• ACTIVITY
Take every line from the data that has the word "gender" in it.

Source texts of formatted documents:

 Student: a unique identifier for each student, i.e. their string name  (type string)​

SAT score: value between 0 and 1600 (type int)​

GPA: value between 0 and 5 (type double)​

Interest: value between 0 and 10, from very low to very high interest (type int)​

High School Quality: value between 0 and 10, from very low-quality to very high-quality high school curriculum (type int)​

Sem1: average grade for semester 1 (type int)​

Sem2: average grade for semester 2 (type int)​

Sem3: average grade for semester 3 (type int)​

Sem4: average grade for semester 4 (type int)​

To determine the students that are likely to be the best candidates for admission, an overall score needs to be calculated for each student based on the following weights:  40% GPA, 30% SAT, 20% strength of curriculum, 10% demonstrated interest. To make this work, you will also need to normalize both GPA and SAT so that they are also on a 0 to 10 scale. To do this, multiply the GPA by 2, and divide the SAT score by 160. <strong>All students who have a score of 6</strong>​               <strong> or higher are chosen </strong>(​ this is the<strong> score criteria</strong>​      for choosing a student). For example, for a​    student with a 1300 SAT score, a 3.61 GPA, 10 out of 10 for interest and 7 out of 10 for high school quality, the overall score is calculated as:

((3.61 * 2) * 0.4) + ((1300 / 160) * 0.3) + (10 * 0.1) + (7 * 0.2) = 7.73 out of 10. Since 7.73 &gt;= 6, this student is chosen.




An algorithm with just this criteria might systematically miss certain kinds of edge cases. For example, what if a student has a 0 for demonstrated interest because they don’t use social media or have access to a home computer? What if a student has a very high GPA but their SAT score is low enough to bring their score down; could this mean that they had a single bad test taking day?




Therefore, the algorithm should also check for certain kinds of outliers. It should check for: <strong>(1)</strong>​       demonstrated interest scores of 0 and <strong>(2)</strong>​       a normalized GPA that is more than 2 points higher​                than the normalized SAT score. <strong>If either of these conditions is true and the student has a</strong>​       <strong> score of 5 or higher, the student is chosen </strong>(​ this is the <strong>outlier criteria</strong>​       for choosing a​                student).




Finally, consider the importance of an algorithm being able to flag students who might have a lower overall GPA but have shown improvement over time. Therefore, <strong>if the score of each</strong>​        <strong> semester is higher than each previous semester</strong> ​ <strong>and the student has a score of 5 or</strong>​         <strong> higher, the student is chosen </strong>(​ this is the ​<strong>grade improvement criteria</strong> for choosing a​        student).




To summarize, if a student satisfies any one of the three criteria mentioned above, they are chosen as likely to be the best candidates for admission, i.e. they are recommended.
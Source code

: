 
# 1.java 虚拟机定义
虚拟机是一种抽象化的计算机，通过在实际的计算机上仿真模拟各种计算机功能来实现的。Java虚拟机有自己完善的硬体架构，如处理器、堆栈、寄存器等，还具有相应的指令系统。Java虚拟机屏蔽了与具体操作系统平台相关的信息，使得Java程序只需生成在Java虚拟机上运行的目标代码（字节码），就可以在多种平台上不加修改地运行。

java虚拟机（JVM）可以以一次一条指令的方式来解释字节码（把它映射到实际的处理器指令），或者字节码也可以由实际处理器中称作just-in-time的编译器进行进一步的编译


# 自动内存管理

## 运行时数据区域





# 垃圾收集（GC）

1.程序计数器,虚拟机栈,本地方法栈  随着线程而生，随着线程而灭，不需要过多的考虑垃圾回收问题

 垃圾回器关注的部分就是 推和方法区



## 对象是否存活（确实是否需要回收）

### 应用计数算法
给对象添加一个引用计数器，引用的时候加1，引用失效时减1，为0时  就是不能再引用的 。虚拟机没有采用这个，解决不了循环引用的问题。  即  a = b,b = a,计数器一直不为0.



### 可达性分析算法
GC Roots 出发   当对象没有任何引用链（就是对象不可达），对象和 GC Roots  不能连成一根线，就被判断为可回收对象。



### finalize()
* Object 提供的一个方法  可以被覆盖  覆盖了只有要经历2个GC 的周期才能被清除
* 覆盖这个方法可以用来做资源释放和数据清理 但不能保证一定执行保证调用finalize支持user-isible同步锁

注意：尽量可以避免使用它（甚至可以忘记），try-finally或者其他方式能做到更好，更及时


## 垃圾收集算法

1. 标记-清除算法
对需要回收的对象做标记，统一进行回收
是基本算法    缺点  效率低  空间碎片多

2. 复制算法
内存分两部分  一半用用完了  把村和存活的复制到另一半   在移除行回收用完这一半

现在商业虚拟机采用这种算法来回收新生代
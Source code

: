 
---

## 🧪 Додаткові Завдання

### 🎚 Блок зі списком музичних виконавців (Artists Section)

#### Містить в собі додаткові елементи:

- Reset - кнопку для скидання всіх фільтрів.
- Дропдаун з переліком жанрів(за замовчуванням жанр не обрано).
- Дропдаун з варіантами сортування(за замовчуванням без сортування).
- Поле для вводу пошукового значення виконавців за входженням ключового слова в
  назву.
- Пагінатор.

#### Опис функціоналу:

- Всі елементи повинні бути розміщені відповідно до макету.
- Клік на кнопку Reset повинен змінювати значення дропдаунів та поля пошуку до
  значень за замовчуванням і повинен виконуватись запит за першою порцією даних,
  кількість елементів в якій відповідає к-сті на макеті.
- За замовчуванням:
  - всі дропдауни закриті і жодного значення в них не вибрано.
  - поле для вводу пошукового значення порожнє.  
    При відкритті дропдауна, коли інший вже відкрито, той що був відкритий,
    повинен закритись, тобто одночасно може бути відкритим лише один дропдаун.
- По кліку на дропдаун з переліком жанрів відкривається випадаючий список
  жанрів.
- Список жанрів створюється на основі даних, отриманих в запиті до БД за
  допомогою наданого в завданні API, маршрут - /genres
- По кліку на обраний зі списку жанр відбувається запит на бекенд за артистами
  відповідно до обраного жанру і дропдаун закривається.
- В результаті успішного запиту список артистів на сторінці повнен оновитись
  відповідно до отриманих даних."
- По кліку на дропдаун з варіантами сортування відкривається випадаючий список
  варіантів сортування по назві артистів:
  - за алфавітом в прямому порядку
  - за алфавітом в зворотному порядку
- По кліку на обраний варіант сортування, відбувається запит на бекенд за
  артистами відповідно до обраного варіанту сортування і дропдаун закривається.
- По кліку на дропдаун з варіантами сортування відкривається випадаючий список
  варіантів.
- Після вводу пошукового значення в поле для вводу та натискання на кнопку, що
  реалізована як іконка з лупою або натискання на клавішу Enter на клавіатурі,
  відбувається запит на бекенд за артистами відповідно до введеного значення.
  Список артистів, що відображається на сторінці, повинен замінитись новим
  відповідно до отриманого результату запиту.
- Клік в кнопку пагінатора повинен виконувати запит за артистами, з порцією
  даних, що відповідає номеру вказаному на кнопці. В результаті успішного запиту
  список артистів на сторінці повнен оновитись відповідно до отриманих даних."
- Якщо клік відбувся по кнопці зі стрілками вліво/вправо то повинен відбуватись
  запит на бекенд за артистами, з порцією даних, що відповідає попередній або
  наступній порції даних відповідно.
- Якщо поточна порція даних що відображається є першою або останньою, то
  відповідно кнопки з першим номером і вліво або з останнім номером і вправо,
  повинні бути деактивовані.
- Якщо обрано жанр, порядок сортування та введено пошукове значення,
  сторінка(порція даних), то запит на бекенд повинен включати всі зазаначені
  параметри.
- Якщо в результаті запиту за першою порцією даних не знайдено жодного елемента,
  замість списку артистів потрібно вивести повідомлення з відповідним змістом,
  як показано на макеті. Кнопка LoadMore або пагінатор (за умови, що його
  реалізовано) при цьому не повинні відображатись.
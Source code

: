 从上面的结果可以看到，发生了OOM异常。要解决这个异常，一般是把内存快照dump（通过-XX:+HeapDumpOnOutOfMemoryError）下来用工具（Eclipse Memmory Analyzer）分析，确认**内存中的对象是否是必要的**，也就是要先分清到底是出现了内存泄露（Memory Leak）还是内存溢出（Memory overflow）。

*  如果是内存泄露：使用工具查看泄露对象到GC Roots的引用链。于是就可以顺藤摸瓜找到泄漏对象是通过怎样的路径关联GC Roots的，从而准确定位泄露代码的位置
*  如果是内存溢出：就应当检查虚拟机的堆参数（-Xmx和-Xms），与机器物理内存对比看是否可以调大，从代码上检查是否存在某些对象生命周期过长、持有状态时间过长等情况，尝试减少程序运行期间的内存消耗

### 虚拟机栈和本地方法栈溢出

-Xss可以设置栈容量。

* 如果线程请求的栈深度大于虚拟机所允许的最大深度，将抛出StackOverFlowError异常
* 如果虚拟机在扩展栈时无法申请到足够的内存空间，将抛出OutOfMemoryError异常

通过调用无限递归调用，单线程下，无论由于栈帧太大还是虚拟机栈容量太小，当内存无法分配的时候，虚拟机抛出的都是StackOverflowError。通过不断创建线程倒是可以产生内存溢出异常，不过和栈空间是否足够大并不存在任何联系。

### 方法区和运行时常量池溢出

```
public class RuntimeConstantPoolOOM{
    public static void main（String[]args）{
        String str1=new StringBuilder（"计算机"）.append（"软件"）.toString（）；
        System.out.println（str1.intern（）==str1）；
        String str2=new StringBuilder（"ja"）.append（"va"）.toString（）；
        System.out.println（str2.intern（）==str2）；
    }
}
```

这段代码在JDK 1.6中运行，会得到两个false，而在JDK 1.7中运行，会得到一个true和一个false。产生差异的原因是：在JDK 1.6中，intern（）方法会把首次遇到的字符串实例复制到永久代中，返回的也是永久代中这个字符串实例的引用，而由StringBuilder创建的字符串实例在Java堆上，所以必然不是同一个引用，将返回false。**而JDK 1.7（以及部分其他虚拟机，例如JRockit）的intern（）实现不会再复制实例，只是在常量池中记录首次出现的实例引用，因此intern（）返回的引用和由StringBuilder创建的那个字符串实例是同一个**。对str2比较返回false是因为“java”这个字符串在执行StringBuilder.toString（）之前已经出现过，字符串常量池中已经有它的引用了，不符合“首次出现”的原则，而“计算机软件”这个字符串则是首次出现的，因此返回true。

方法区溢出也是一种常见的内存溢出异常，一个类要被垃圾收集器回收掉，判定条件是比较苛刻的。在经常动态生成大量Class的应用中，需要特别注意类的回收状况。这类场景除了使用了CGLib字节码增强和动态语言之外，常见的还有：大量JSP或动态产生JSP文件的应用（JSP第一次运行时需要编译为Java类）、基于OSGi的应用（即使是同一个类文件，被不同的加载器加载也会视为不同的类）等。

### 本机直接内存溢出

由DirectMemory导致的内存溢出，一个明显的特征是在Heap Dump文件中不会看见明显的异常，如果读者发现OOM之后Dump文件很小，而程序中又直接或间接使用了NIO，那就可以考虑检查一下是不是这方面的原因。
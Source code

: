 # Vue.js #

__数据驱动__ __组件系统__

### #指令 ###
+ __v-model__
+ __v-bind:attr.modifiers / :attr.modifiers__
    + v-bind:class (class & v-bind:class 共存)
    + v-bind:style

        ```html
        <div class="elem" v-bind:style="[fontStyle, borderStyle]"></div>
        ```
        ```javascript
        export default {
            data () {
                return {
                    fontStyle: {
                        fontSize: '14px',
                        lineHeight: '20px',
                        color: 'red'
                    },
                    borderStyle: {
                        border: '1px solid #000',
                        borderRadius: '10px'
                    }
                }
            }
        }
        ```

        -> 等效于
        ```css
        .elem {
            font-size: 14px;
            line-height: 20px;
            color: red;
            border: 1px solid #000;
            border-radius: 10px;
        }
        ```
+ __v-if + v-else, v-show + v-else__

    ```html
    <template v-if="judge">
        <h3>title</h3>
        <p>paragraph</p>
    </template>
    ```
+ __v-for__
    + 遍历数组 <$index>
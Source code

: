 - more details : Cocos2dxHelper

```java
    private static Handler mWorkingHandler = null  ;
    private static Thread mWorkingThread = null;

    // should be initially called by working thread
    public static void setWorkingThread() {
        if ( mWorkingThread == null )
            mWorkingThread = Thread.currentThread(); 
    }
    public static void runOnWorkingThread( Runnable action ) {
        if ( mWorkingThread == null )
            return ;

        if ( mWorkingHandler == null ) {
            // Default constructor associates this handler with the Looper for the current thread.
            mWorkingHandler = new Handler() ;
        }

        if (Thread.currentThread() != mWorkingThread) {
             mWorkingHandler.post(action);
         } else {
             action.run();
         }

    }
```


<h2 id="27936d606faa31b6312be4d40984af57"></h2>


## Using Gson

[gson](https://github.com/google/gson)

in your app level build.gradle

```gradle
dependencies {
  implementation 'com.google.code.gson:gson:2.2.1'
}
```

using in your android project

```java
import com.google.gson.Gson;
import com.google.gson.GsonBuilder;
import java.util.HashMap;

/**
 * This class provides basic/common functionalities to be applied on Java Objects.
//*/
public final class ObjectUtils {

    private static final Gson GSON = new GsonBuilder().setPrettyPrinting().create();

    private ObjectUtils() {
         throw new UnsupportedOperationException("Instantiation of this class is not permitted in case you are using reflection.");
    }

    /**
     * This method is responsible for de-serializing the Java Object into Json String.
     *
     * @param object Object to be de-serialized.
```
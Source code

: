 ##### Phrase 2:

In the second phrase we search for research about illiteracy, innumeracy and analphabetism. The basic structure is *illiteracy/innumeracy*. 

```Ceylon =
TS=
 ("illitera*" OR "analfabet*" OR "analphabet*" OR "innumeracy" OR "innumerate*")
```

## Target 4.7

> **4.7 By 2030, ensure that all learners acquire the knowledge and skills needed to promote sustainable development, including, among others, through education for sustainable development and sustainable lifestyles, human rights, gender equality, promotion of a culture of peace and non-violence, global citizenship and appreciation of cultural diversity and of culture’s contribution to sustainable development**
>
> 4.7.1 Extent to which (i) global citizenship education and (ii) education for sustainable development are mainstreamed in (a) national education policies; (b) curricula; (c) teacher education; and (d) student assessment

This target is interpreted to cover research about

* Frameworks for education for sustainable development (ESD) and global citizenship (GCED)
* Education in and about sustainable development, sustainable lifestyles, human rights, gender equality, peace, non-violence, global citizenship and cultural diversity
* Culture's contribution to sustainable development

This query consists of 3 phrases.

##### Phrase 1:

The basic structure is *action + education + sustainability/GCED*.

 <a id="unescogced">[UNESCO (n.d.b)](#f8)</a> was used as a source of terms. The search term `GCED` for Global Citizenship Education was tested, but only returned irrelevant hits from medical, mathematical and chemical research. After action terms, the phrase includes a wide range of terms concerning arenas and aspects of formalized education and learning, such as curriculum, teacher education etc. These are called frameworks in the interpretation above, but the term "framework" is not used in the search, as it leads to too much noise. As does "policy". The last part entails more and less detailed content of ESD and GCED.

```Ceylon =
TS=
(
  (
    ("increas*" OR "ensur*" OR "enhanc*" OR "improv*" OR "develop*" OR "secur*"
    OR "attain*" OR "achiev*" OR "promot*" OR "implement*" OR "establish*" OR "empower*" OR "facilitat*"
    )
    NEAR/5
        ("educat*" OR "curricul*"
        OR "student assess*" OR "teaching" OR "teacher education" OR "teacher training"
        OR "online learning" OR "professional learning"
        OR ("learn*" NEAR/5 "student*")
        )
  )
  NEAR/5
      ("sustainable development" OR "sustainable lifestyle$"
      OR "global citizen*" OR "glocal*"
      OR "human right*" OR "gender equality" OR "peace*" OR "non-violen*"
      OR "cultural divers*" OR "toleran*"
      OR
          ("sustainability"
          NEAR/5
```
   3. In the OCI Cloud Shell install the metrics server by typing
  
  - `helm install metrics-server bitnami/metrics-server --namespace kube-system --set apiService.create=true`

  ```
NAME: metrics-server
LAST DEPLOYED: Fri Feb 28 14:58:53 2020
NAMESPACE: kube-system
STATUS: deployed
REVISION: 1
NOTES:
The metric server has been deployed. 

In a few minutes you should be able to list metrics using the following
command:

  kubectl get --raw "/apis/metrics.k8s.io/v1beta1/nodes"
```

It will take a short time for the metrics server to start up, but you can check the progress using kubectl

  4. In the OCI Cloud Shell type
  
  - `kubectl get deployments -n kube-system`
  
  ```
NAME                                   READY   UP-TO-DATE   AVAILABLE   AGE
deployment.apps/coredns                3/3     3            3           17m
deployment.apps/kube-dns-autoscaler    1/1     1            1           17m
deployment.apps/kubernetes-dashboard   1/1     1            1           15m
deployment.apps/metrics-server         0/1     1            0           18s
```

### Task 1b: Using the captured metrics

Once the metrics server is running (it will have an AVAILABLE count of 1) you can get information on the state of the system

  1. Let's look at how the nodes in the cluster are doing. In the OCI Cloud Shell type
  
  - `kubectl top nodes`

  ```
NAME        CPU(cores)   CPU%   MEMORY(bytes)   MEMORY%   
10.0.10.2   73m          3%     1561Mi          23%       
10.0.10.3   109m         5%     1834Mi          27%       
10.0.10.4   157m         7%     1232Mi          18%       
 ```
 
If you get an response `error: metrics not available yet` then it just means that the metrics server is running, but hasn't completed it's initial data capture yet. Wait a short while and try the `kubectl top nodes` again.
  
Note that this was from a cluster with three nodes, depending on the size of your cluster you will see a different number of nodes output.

• TASK SOLUTION
> **4.7 By 2030, ensure that all learners acquire the knowledge and skills needed to promote sustainable development, including, among others, through education for sustainable development and sustainable lifestyles, human rights, gender equality, promotion of a culture of peace and non-violence, global citizenship and appreciation of cultural diversity and of culture’s contribution to sustainable development**
* Education in and about sustainable development, sustainable lifestyles, human rights, gender equality, peace, non-violence, global citizenship and cultural diversity
      OR "human right*" OR "gender equality" OR "peace*" OR "non-violen*"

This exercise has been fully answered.